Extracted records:
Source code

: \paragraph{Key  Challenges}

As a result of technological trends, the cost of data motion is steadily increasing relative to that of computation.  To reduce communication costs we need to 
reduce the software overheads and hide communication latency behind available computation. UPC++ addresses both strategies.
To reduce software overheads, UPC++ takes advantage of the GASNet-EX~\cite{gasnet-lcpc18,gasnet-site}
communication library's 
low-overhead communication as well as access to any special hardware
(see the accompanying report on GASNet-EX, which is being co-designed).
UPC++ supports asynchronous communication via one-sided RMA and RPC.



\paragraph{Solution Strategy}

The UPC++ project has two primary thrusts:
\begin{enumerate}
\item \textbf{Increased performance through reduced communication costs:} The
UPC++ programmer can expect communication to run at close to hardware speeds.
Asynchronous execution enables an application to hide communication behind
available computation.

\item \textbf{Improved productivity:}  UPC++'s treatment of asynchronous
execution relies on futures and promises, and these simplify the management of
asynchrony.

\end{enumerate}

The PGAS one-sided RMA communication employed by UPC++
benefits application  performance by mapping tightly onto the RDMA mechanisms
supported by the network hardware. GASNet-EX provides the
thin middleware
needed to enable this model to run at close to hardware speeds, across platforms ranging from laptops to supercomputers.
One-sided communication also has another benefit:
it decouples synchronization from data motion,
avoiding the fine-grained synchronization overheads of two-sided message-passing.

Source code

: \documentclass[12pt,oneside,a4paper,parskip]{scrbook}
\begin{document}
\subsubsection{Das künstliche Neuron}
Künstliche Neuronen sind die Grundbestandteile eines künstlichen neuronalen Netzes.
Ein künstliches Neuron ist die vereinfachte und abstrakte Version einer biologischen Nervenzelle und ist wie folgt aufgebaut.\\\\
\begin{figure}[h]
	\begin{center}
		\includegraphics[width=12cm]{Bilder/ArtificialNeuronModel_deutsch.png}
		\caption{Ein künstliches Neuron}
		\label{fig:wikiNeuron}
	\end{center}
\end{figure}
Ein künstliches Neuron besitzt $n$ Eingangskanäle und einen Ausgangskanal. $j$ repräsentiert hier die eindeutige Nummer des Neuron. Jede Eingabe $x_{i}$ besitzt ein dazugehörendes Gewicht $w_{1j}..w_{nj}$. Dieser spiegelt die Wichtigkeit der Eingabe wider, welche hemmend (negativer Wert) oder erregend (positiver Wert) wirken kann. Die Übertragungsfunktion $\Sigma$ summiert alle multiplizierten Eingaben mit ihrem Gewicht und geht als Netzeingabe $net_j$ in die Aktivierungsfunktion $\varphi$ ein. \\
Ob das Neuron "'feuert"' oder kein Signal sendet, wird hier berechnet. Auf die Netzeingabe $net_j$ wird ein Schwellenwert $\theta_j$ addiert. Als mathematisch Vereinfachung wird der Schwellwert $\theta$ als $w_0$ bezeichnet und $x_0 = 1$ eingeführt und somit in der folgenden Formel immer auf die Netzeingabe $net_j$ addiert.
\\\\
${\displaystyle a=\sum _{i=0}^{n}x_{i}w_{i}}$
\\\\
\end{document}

→ **What is being asked**
Looking at the records above, which lines contain "execution"? Copy those lines.

→ **Answer to the exercise**
Asynchronous execution enables an application to hide communication behind
execution relies on futures and promises, and these simplify the management of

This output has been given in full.